A charming city on the western banks of the Rhine River, Strasbourg’s strategic location on the Franco-German border has made it a nexus of culture and a highly-sought territory for much of its history. First inhabited by humans in the Neolithic era, and settled around 1300 B.C.E, it’s been ruled by Celts, Romans, Attila the Hun, the Holy Roman Empire, and annexed twice by Germany in its time, before returning to the French.
One of the few French cities surrounded by water (the old city centre is set upon an island), Strasbourg is where Gutenberg first invented the printing press, is home to one of the largest and most impressive Christmas markets in all of Europe; and is the perfect place to explore the rich flavours of Alsatian cuisine.
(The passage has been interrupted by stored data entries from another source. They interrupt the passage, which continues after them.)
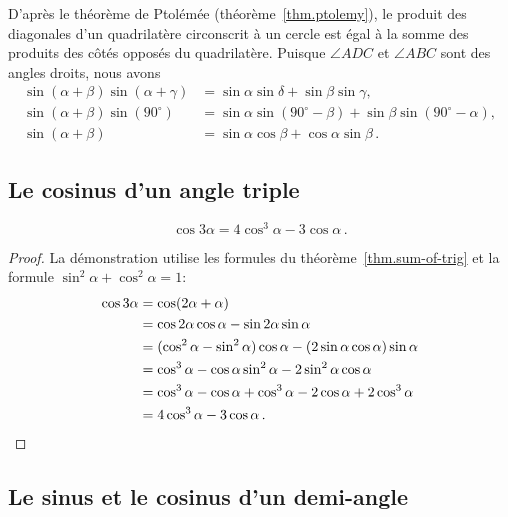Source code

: D'après le théorème de Ptolémée (théorème~\ref{thm.ptolemy}), le produit des diagonales d'un quadrilatère circonscrit à un cercle est égal à la somme des produits des côtés opposés du quadrilatère. Puisque $\angle ADC$ et $\angle ABC$ sont des angles droits, nous avons 
\begin{align*}
\sin (\alpha+\beta)\sin(\alpha+\gamma)&=
\sin \alpha \sin\delta + \sin \beta\sin \gamma,\\
\sin (\alpha+\beta)\sin(90^\circ)&=
\sin \alpha \sin(90^\circ-\beta) + \sin \beta\sin (90^\circ-\alpha),\\
\sin (\alpha+\beta)&=\sin\alpha\cos\beta+\cos\alpha\sin \beta\,. \tag*{\qed}
\end{align*}



\subsection{Le cosinus d'un angle triple}\label{s.cosine}

\begin{theorem}\label{thm.triple-angle}
\[
\cos 3\alpha=4\cos^3\alpha -3\cos\alpha\,.
\]
\end{theorem}
\begin{proof}
La démonstration utilise les formules du théorème~\ref{thm.sum-of-trig} et la formule 
 $\sin^2\alpha+\cos^2\alpha=1$:
\begin{align*}
\cos 3\alpha &= \cos (2\alpha +\alpha)\\
&= \cos 2\alpha\cos\alpha - \sin 2\alpha\sin\alpha\\
&= (\cos^2\alpha -\sin^2\alpha)\cos\alpha - (2\sin\alpha\cos\alpha)\sin\alpha\\
&=\cos^3\alpha - \cos\alpha\sin^2\alpha -2\sin^2\alpha\cos\alpha\\
&=\cos^3\alpha - \cos\alpha +\cos^3\alpha -2\cos\alpha+2\cos^3\alpha\\
&=4\cos^3\alpha -3\cos\alpha\,.\qedhere
\end{align*}
\end{proof}


\subsection{Le sinus et le cosinus d'un demi-angle}\label{s.sine-cosine-half}

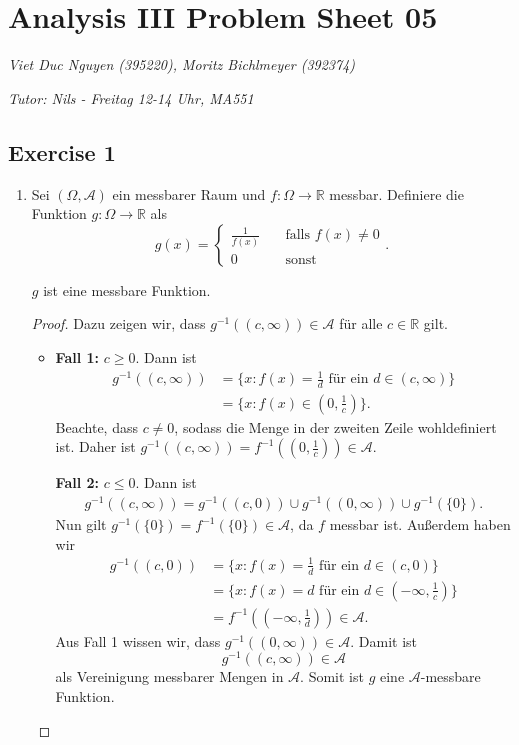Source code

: \documentclass[a4paper]{article}
\begin{document}
\section*{Analysis III Problem Sheet 05}
\textit{Viet Duc Nguyen (395220), Moritz Bichlmeyer (392374)}

\noindent\textit{Tutor: Nils - Freitag 12-14 Uhr, MA551}

\subsection*{Exercise 1}

\begin{enumerate}[label=(\roman*)]
\item Sei $(\Omega, \mathcal A)$ ein messbarer Raum und $f: \Omega \to \mathbb R$ messbar. Definiere die Funktion $g: \Omega \to \mathbb R$ als
\[
	g(x) = \begin{cases}
		\frac{1}{f(x)} \quad &\text{falls $f(x) \neq 0$} \\
		0 & \text{sonst}
	\end{cases}.
\]
\begin{issue}{}{}
	$g$ ist eine messbare Funktion.
\end{issue}
\begin{proof}
Dazu zeigen wir, dass $g^{-1}((c, \infty)) \in \mathcal A$ für alle $c \in \mathbb R$ gilt.
\begin{itemize}
\item \textbf{Fall 1:} $c \geq 0$. Dann ist 
\begin{align*}
g^{-1}((c, \infty)) &= \{ x: f(x) = \frac{1}{d} \text{ für ein $d \in (c,\infty)$} \} \\
&= \{ x: f(x) \in (0, \frac{1}{c}) \}.
\end{align*}
Beachte, dass $c \neq 0$, sodass die Menge in der zweiten Zeile wohldefiniert ist. Daher ist $g^{-1}((c, \infty)) = f^{-1}((0, \frac{1}{c})) \in \mathcal A$.

\textbf{Fall 2:} $c \leq 0$. Dann ist 
\begin{align*}
g^{-1}((c, \infty)) = g^{-1}((c, 0)) \cup g^{-1}((0, \infty)) \cup g^{-1}(\{0\}).
\end{align*}
Nun gilt $ g^{-1}(\{0\}) = f^{-1}(\{ 0 \}) \in \mathcal A$, da $f$ messbar ist. Außerdem haben wir
\begin{align*}
 g^{-1}((c, 0)) &=  \{ x: f(x) = \frac{1}{d} \text{ für ein $d \in (c,0)$} \} \\
 &=  \{ x: f(x) = d \text{ für ein $d \in (-\infty, \frac{1}{c})$} \} \\
 &= f^{-1}((-\infty, \frac{1}{d})) \in \mathcal A.
\end{align*}
Aus Fall 1 wissen wir, dass $ g^{-1}((0, \infty)) \in \mathcal A$. Damit ist $$g^{-1}((c, \infty)) \in \mathcal A$$ als Vereinigung messbarer Mengen in $\mathcal A$. Somit ist $g$ eine $\mathcal A$-messbare Funktion.
\end{itemize}
\end{proof}


\end{enumerate}
\end{document}
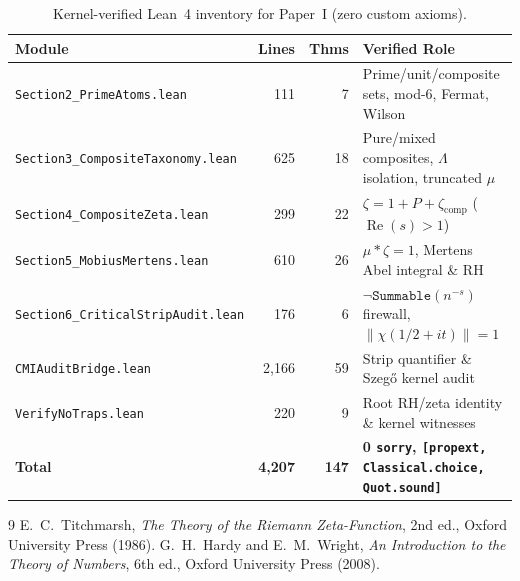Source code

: \documentclass[11pt,a4paper]{article}
\theoremstyle{definition}
\begin{document}
\begin{table}[h!]
\centering
\footnotesize
\setlength{\tabcolsep}{3.5pt}
\begin{tabular}{@{}lrrl@{}}
\toprule
\textbf{Module} & \textbf{Lines} & \textbf{Thms} & \textbf{Verified Role} \\
\midrule
\texttt{Section2\_PrimeAtoms.lean} & 111 & 7 & Prime/unit/composite sets, mod-6, Fermat, Wilson \\
\texttt{Section3\_CompositeTaxonomy.lean} & 625 & 18 & Pure/mixed composites, $\Lambda$ isolation, truncated $\mu$ \\
\texttt{Section4\_CompositeZeta.lean} & 299 & 22 & $\zeta = 1 + P + \zeta_{\mathrm{comp}}$ ($\operatorname{Re}(s) > 1$) \\
\texttt{Section5\_MobiusMertens.lean} & 610 & 26 & $\mu * \zeta = 1$, Mertens Abel integral \& RH \\
\texttt{Section6\_CriticalStripAudit.lean} & 176 & 6 & $\neg\texttt{Summable}(n^{-s})$ firewall, $\|\chi(1/2+it)\| = 1$ \\
\texttt{CMIAuditBridge.lean} & 2,166 & 59 & Strip quantifier \& Szeg\H{o} kernel audit \\
\texttt{VerifyNoTraps.lean} & 220 & 9 & Root RH/zeta identity \& kernel witnesses \\
\midrule
\textbf{Total} & \textbf{4,207} & \textbf{147} & \textbf{0 \texttt{sorry}, \texttt{[propext, Classical.choice, Quot.sound]}} \\
\bottomrule
\end{tabular}
\caption{Kernel-verified Lean~4 inventory for Paper~I (zero custom axioms).}
\label{tab:paper_i_audit}
\end{table}

\begin{thebibliography}{9}
 E.~C.~Titchmarsh, \emph{The Theory of the Riemann Zeta-Function}, 2nd ed., Oxford University Press (1986).
 G.~H.~Hardy and E.~M.~Wright, \emph{An Introduction to the Theory of Numbers}, 6th ed., Oxford University Press (2008).
\end{thebibliography}
\end{document}
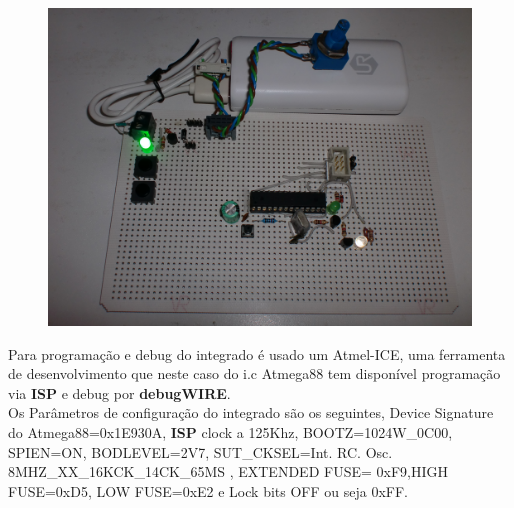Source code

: \documentclass[titlepage, a4paper, 10pt, reqno, openany]{report}
\begin{document}
\begin{figure}[H]
	\centering
	\includegraphics[scale=0.05]{./image/Board/DevBoard_1.JPG}
\end{figure}
Para programa\c{c}\~{a}o e debug do integrado \'{e} usado um Atmel-ICE, uma ferramenta de desenvolvimento que neste caso do i.c Atmega88 tem dispon\'{i}vel programa\c{c}\~{a}o via {\bf ISP} e debug por {\bf debugWIRE}. \\
Os Par\^{a}metros de configura\c{c}\~{a}o do integrado s\~{a}o os seguintes, Device Signature do Atmega88=0x1E930A, {\bf ISP} clock a 125Khz, BOOTZ=1024W\_0C00, SPIEN=ON, BODLEVEL=2V7, SUT\_CKSEL=Int. RC. Osc. 8MHZ\_XX\_16KCK\_14CK\_65MS , EXTENDED FUSE= 0xF9,HIGH FUSE=0xD5, LOW FUSE=0xE2 e Lock bits OFF ou seja 0xFF.\\
\end{document}
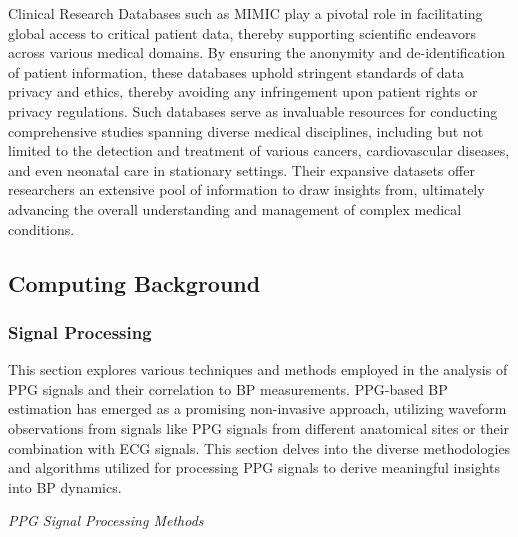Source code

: \vspace{0.2cm}

Clinical Research Databases such as MIMIC play a pivotal role in facilitating global access to critical patient data, thereby supporting scientific endeavors across various medical domains.
By ensuring the anonymity and de-identification of patient information, these databases uphold stringent standards of data privacy and ethics, thereby avoiding any infringement upon patient rights or privacy regulations.
Such databases serve as invaluable resources for conducting comprehensive studies spanning diverse medical disciplines, including but not limited to the detection and treatment of various cancers, cardiovascular diseases, and even neonatal care in stationary settings.
Their expansive datasets offer researchers an extensive pool of information to draw insights from, ultimately advancing the overall understanding and management of complex medical conditions.

\subsection{Computing Background}
\label{subsec:computing_background}

\subsubsection{Signal Processing}
\label{subsubsec:signal_processing}

This section explores various techniques and methods employed in the analysis of PPG signals and their correlation to BP measurements.
PPG-based BP estimation has emerged as a promising non-invasive approach, utilizing waveform observations from signals like PPG signals from different anatomical sites or their combination with ECG signals.
This section delves into the diverse methodologies and algorithms utilized for processing PPG signals to derive meaningful insights into BP dynamics.

\vspace{0.2cm}
\textit{PPG Signal Processing Methods}
\vspace{0.2cm}

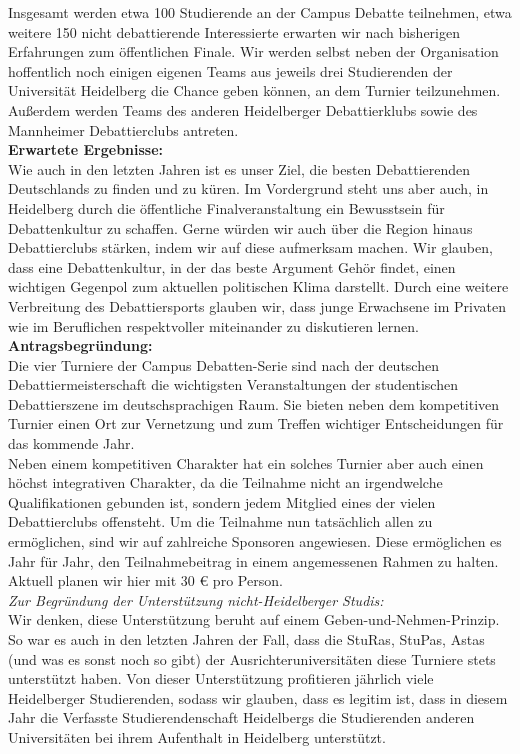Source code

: {    Insgesamt werden etwa 100 Studierende an der Campus Debatte teilnehmen, etwa weitere 150 nicht debattierende Interessierte erwarten wir nach bisherigen Erfahrungen zum öffentlichen Finale. Wir werden selbst neben der Organisation hoffentlich noch einigen eigenen Teams aus jeweils drei Studierenden der Universität Heidelberg die Chance geben können, an dem Turnier teilzunehmen.\\
    Außerdem werden Teams des anderen Heidelberger Debattierklubs sowie des Mannheimer Debattierclubs antreten.\\[1em]
    \textbf{Erwartete Ergebnisse:}\\
    Wie auch in den letzten Jahren ist es unser Ziel, die besten Debattierenden Deutschlands zu finden und zu küren. Im Vordergrund steht uns aber auch, in Heidelberg durch die öffentliche Finalveranstaltung ein Bewusstsein für Debattenkultur zu schaffen. Gerne würden wir auch über die Region hinaus Debattierclubs stärken, indem wir auf diese aufmerksam machen. Wir glauben, dass eine Debattenkultur, in der das beste Argument Gehör findet, einen wichtigen Gegenpol zum aktuellen politischen Klima darstellt. Durch eine weitere Verbreitung des Debattiersports glauben wir, dass junge Erwachsene im Privaten wie im Beruflichen respektvoller miteinander zu diskutieren lernen.\\[1em]
    \textbf{Antragsbegründung:}\\
    Die vier Turniere der Campus Debatten-Serie sind nach der deutschen Debattiermeisterschaft die wichtigsten Veranstaltungen der studentischen Debattierszene im deutschsprachigen Raum. Sie bieten neben dem kompetitiven Turnier einen Ort zur Vernetzung und zum Treffen wichtiger Entscheidungen für das kommende Jahr.\\
    Neben einem kompetitiven Charakter hat ein solches Turnier aber auch einen höchst integrativen Charakter, da die Teilnahme nicht an irgendwelche Qualifikationen gebunden ist, sondern jedem Mitglied eines der vielen Debattierclubs offensteht. Um die Teilnahme nun tatsächlich allen zu ermöglichen, sind wir auf zahlreiche Sponsoren angewiesen. Diese ermöglichen es Jahr für Jahr, den Teilnahmebeitrag in einem angemessenen Rahmen zu halten. Aktuell planen wir hier mit 30 € pro Person.\\[1em]
    \emph{Zur Begründung der Unterstützung nicht-Heidelberger Studis:}\\
    Wir denken, diese Unterstützung beruht auf einem Geben-und-Nehmen-Prinzip. So war es auch in den letzten Jahren der Fall, dass die StuRas, StuPas, Astas (und was es sonst noch so gibt) der Ausrichteruniversitäten diese Turniere stets unterstützt haben. Von dieser Unterstützung profitieren jährlich viele Heidelberger Studierenden, sodass wir glauben, dass es legitim ist, dass in diesem Jahr die Verfasste Studierendenschaft Heidelbergs die Studierenden anderen Universitäten bei ihrem Aufenthalt in Heidelberg unterstützt.\\[1em]
}

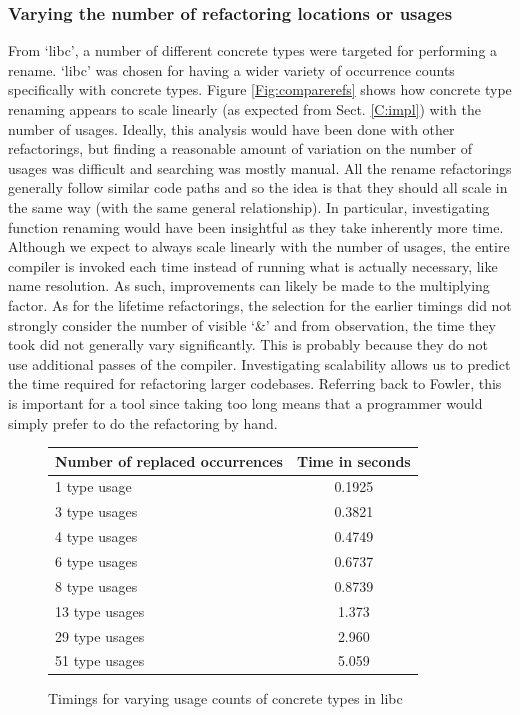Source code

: \subsubsection{Varying the number of refactoring locations or usages}
From `libc', a number of different concrete types were targeted for performing a rename. `libc' was chosen for having a wider variety of occurrence counts specifically with concrete types. Figure \ref{Fig:comparerefs} shows how concrete type renaming appears to scale linearly (as expected from Sect. \ref{C:impl}) with the number of usages. Ideally, this analysis would have been done with other refactorings, but finding a reasonable amount of variation on the number of usages was difficult and searching was mostly manual. All the rename refactorings generally follow similar code paths and so the idea is that they should all scale in the same way (with the same general relationship). In particular, investigating function renaming would have been insightful as they take inherently more time. Although we expect to always scale linearly with the number of usages, the entire compiler is invoked each time instead of running what is actually necessary, like name resolution. As such, improvements can likely be made to the multiplying factor. As for the lifetime refactorings, the selection for the earlier timings did not strongly consider the number of visible `\&' and from observation, the time they took did not generally vary significantly. This is probably because they do not use additional passes of the compiler. Investigating scalability allows us to predict the time required for refactoring larger codebases. Referring back to Fowler, this is important for a tool since taking too long means that a programmer would simply prefer to do the refactoring by hand.

\begin{figure}[h]
\begin{center}
    \begin{tabular}{ | l | c |}
    \hline
    \textbf{Number of replaced occurrences} & \textbf{Time in seconds} \\ \hline
    1 type usage &  0.1925  \\ \hline
    3 type usages &  0.3821  \\ \hline
    4 type usages &   0.4749  \\ \hline
    6 type usages &   0.6737  \\ \hline
    8 type usages &   0.8739 \\ \hline
    13 type usages  &  1.373 \\ \hline
    29 type usages &  2.960  \\ \hline
    51 type usages &  5.059 \\ \hline
    \end{tabular}
\end{center}

\caption{Timings for varying usage counts of concrete types in libc}
\label{Fig:scaling}
\end{figure}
Exploring foreign culture is not only about sightseeing and trying typical food – but also about dipping into life of the locals a bit. And what’s the best way to get acquainted with it? Visiting places only the native residents know about – markets, for example.
I know it’s already June know and no one wants to talk about cold months now, but let’s begin with the most famous one over there…
There’s no place like Strasbourg at Christmas. With its 300 stalls spread out over the city centre, Strasbourg’s Christmas market is one of the oldest in Europe, harking back to 1570. Strasbourg enriches the long tradition of Christmas in Alsace and in the market you’ll find craft objects, regional produce and typical Alsatian Christmas decorations, within a warm and friendly atmosphere. The best-known markets take place in the Cathedral square, the more intimate ‘Flavours of Alsace’ foodie stalls in Place des Meuniers, and the charming vendors around the gigantic Christmas tree in Place Kléber.
And what about the rest of the year? Offering food, antiquities or just certain types of products, there’s always something to find almost every day of the the week. In my opinion it’s the best way to start a day. When you already had breakfast, you can lose yourself between racks full of poppycocks. And when you’re starving? Then you have unique chance to try all the amazing local specialties waiting on the sideboards just for you.
Marché de l’Esplanade
A typical French market with a wide range of vendors, taking place on Rue de Boston on Monday and Tuesday mornings. Locals flock to the stalls to get their weekly supplies, making it a great spot to people-watch and get a glimpse into every life in Strasbourg.
The Neudorf market on Tuesday and Saturday mornings is one of the main markets in Strasbourg. It is part open-air and part covered, with artisan crafts, baked goods, fishmongers, charcuterie, cheesemongers and several fresh produce stalls. You’ll also find Italian and Asian specialities.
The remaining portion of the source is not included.